Alertée sur des "violations graves des droits des personnes" dans un établissement public de santé mentale du Val-d'Oise, la Contrôleure générale des lieux de privation de liberté a organisé une visite "surprise" le 18 mai dernier. Elle a permis de constater des traitements indignes, décrits dans un rapport cinglant.

Adeline Hazan en 2018 lors de la remise de son rapport annuel
Adeline Hazan en 2018 lors de la remise de son rapport annuel © Maxppp / Christophe Morin / IP3

En venant visiter l'établissement Roger Prévot de Moisselles (dans le Val-d'Oise) avec trois de ses collaborateurs, la Contrôleure générale des lieux de privation de liberté ne s'attendait sans doute pas à un si triste spectacle.

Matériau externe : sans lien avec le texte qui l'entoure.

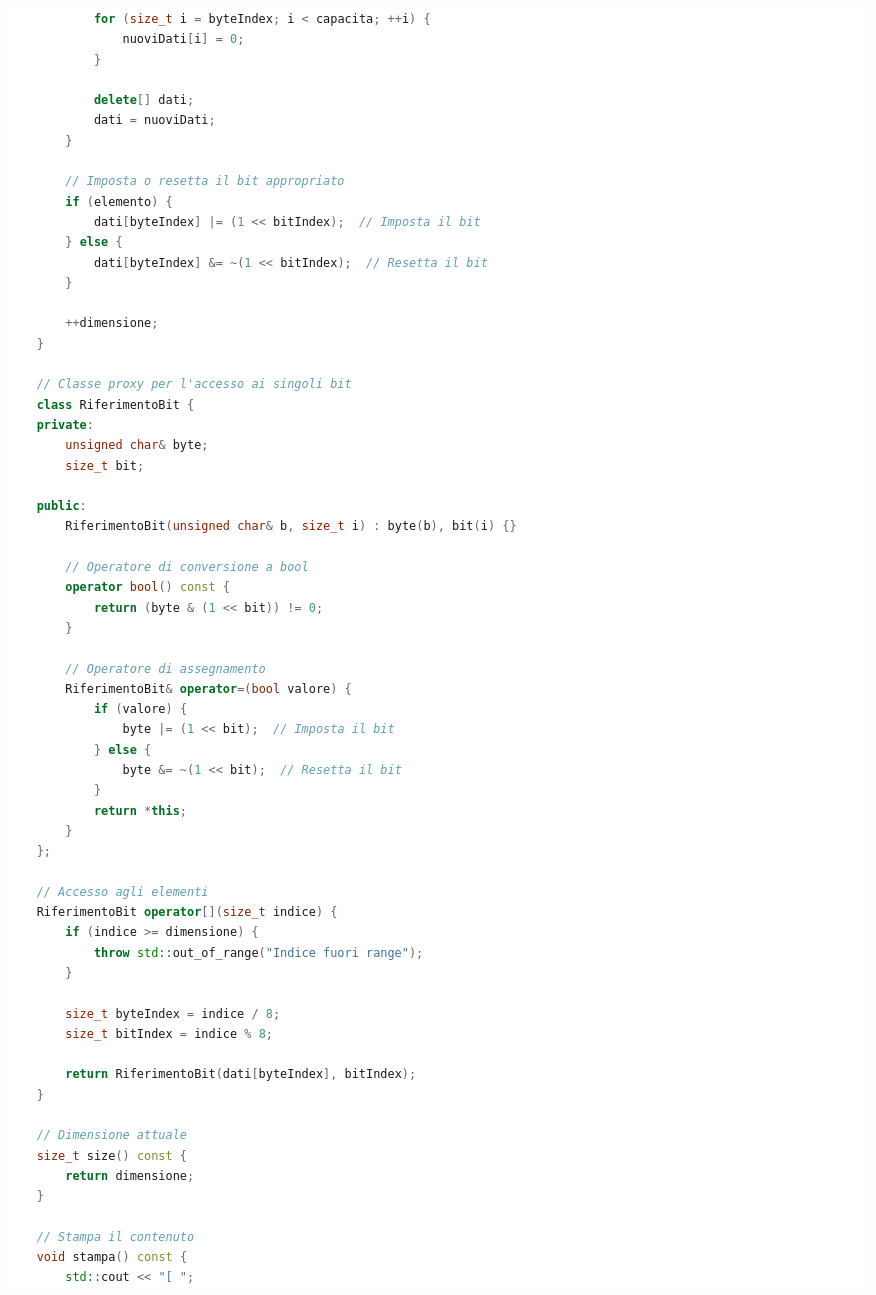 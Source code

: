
 ```cpp
            for (size_t i = byteIndex; i < capacita; ++i) {
                nuoviDati[i] = 0;
            }
            
            delete[] dati;
            dati = nuoviDati;
        }
        
        // Imposta o resetta il bit appropriato
        if (elemento) {
            dati[byteIndex] |= (1 << bitIndex);  // Imposta il bit
        } else {
            dati[byteIndex] &= ~(1 << bitIndex);  // Resetta il bit
        }
        
        ++dimensione;
    }
    
    // Classe proxy per l'accesso ai singoli bit
    class RiferimentoBit {
    private:
        unsigned char& byte;
        size_t bit;
        
    public:
        RiferimentoBit(unsigned char& b, size_t i) : byte(b), bit(i) {}
        
        // Operatore di conversione a bool
        operator bool() const {
            return (byte & (1 << bit)) != 0;
        }
        
        // Operatore di assegnamento
        RiferimentoBit& operator=(bool valore) {
            if (valore) {
                byte |= (1 << bit);  // Imposta il bit
            } else {
                byte &= ~(1 << bit);  // Resetta il bit
            }
            return *this;
        }
    };
    
    // Accesso agli elementi
    RiferimentoBit operator[](size_t indice) {
        if (indice >= dimensione) {
            throw std::out_of_range("Indice fuori range");
        }
        
        size_t byteIndex = indice / 8;
        size_t bitIndex = indice % 8;
        
        return RiferimentoBit(dati[byteIndex], bitIndex);
    }
    
    // Dimensione attuale
    size_t size() const {
        return dimensione;
    }
    
    // Stampa il contenuto
    void stampa() const {
        std::cout << "[ ";
```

Des patients privés de leurs effets personnels, habillés d'un pyjama en tissu déchirable, parfois sans sous-vêtements. Des chambres sans douche, sans télé ni radio, sans horloge, voire sans chaise (sauf pour les repas). Et surtout, des patients parfois "enfermés à clé 24 heures sur 24", sans aucune décision liée à leur état psychiatrique et "dans des espaces dangereux car non aménagés à cet effet".

L'une d'elle a même fini aux urgences après avoir tenté vraisemblablement de s'enfuir par la fenêtre de sa chambre, au deuxième étage.

Dans son rapport publié ce vendredi, Adeline Hazan dénonce "une confusion entre le régime de l'isolement psychiatrique [...] et le confinement sanitaire". Autrement dit, l'établissement a restreint de manière excessive les libertés de ses patients, sans aucune autre justification que le risque de contamination par le Covid-19. Une situation en partie corrigée depuis, constate-t-elle, mais qui justifie d'émettre en urgence plusieurs recommandations à suivre et de montrer l'exemple à ne pas suivre à d'autres établissements du même type. Une procédure très rare.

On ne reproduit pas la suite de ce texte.